Deterrence has an even greater value, Grassley continues: “You got faceless people in the bureaucracy, you see, and maybe they’re thinking they want to defraud the government. But now maybe they’re thinking twice. So how do you measure that? You can’t measure that, ya know.”

Aside from Congress and the corporations themselves, Grassley has choice words for the Justice Department for what he sees as an overly deliberate approach to intervening in whistleblower cases. “In the past, [the department] just thought about you as a private citizen filing a qui
tam action, but now they see it as, ‘Hey, this is making it look like we ain’t doing our job,’ so they may have accepted it more. They seem to be getting the feeling that they want to be a part of it. But not right away. No. They take their time and it’s slow, and it keeps the [whistleblower] from moving ahead. They oughta” – and here he pauses to glance at a staffer who gives him a nod – “do the job or get off the pot.”

No fan of lawyers in any context, Grassley reserves any sense of approval in this whole equation for the whistleblowers themselves – but in his typically blunt, unsentimental manner. “Most of ‘em get hurt professionally, ya know?
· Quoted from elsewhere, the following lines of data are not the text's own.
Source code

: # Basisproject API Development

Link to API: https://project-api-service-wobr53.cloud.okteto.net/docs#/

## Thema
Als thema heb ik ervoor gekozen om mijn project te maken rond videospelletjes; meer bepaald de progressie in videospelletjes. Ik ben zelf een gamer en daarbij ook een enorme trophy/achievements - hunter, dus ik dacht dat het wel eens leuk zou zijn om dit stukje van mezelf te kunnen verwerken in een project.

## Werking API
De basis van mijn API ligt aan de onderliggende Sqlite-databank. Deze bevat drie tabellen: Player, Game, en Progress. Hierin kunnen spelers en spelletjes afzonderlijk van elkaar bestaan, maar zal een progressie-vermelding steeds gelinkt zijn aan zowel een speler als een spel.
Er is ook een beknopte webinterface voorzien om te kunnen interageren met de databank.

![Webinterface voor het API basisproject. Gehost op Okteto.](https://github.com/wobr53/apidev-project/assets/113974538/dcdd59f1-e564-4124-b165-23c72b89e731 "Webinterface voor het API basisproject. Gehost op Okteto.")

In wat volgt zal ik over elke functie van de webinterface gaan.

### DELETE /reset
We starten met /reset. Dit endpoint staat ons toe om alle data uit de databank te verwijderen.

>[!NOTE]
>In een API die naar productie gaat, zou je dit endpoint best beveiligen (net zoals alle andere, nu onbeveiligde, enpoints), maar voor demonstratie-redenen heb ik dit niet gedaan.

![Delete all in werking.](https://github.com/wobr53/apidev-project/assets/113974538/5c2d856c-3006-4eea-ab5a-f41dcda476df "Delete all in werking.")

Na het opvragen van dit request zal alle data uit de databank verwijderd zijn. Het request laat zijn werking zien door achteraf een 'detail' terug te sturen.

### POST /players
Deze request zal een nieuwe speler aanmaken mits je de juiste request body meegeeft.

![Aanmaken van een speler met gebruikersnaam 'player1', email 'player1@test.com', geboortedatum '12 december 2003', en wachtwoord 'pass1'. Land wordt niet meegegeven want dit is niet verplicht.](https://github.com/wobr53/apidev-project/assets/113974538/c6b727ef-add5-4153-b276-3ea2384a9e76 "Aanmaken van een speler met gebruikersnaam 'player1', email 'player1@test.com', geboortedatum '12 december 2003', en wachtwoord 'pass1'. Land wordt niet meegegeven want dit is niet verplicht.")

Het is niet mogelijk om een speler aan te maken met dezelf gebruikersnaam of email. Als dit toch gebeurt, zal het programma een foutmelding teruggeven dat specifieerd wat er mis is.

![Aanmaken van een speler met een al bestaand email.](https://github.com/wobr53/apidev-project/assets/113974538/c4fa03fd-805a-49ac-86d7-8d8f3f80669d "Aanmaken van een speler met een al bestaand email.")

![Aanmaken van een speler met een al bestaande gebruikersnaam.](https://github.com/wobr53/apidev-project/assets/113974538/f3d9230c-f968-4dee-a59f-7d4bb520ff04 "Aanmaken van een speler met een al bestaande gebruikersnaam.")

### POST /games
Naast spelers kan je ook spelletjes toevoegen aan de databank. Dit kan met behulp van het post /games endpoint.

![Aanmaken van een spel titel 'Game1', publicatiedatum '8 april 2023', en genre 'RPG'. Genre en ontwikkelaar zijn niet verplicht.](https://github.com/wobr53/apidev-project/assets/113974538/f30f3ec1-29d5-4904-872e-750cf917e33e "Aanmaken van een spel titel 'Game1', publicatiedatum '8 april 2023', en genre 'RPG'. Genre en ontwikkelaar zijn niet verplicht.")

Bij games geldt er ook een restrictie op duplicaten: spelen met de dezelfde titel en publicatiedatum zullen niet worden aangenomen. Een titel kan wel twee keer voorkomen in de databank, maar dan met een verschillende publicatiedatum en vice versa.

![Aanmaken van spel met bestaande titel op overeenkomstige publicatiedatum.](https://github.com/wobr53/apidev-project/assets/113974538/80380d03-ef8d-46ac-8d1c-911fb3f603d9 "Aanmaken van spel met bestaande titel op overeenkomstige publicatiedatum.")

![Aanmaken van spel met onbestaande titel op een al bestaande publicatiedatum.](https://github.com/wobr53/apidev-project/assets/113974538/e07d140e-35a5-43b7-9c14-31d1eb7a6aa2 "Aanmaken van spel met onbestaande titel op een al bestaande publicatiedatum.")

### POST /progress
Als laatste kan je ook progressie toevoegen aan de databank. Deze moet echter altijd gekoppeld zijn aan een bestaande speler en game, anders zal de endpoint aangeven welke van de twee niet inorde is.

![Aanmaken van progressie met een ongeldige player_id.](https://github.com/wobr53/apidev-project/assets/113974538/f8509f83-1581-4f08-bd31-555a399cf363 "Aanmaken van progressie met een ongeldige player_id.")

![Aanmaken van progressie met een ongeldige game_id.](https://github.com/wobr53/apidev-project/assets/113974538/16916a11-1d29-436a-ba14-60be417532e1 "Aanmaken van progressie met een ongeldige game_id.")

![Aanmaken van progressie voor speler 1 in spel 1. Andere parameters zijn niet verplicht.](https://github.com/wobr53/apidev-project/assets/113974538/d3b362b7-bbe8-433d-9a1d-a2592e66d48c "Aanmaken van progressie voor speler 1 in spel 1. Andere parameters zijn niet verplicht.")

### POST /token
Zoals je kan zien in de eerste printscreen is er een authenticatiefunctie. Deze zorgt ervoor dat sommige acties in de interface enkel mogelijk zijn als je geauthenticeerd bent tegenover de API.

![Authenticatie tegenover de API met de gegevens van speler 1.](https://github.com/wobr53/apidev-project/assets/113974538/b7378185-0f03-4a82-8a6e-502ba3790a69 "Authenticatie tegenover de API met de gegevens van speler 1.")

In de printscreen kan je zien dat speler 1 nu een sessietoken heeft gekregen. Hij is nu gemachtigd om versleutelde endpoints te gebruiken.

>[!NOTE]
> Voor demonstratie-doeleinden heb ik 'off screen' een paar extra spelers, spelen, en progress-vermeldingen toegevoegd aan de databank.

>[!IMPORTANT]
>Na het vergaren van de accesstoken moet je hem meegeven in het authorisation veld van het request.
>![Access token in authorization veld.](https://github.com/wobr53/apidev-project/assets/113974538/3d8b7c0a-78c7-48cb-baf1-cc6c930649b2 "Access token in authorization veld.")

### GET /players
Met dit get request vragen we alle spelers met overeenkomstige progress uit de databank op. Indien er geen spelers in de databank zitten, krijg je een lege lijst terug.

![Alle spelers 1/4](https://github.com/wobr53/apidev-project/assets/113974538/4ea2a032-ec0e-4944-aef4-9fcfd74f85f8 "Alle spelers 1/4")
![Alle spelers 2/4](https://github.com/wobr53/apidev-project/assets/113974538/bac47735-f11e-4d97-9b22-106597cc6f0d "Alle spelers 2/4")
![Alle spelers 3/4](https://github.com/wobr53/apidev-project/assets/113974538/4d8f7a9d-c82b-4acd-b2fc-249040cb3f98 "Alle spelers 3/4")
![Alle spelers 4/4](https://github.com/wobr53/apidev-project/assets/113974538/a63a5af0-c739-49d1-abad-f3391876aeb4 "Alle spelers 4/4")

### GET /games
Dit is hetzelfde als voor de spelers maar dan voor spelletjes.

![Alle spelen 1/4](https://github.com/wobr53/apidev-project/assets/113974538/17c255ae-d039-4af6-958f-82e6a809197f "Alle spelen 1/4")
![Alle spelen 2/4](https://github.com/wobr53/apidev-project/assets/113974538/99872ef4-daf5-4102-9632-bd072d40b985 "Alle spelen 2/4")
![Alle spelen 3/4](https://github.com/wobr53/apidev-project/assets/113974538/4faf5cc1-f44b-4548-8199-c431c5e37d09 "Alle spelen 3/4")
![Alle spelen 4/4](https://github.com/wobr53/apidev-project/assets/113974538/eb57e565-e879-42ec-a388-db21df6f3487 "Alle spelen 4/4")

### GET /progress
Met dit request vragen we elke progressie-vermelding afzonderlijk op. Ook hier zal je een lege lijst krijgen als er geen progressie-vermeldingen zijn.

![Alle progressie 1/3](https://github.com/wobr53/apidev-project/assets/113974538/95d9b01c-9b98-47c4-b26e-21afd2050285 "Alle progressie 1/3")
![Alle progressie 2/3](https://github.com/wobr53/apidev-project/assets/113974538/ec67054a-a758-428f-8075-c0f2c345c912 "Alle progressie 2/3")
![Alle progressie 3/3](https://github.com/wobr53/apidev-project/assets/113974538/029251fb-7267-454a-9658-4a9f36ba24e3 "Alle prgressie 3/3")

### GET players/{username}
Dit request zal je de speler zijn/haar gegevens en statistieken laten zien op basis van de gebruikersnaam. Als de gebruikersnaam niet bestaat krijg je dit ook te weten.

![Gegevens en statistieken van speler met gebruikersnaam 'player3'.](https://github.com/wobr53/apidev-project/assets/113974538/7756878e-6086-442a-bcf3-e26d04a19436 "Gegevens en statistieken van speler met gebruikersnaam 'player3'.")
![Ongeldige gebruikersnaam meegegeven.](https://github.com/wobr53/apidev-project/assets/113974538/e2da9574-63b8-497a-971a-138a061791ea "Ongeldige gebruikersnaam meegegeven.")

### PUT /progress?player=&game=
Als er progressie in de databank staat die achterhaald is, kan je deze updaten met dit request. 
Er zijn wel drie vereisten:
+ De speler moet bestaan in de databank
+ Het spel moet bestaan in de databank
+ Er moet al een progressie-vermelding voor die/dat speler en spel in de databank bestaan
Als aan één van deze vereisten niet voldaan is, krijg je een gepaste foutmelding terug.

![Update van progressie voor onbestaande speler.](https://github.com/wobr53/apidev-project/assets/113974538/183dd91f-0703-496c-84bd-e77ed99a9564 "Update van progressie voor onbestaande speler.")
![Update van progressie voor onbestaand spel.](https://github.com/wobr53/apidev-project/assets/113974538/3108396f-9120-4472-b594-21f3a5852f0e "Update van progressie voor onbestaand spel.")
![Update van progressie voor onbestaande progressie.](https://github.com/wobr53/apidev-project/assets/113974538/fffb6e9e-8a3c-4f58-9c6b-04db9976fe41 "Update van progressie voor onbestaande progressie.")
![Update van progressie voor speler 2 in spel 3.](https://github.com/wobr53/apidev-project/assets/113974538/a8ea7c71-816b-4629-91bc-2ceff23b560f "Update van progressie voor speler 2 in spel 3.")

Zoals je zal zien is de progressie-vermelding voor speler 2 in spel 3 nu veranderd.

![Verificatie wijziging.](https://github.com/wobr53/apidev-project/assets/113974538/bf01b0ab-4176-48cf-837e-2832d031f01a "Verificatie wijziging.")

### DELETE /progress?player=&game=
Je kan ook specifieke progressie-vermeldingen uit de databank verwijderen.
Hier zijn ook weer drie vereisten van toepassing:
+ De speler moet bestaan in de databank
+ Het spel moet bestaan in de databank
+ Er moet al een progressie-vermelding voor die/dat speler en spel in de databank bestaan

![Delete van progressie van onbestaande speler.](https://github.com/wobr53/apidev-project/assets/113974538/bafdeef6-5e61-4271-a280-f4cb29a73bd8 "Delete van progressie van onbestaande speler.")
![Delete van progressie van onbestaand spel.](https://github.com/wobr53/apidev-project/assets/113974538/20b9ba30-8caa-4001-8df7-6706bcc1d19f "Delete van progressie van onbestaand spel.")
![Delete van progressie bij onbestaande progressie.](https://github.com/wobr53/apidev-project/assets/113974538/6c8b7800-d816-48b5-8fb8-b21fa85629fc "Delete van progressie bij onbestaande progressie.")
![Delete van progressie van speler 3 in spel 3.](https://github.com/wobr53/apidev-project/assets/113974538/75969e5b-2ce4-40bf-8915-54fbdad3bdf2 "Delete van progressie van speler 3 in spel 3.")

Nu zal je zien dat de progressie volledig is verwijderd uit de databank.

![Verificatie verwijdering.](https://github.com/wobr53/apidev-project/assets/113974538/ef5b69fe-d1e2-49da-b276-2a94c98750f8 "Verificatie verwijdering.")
They get treated like the skunk at the picnic,” he says, before heading off to greet another group from some Chamber of Commerce or another.

For Patrick Burns, it’s visionaries like Chuck Grassley and John Phillips, and expert legal “mechanics” like Erika Kelton and Eric Havian, who’ve made it possible for courageous figures like Matt Burke to hold Corporate America accountable for its fraudulent behavior. “You do good, you get good,” he says. “That’s true for Phillips & Cohen, and it’s true for successful whistleblowers. They’ve recovered billions of dollars for the taxpayers. They’ve changed corporate culture. And they’ve made millions for themselves on the backs of liars, cheats and thieves.”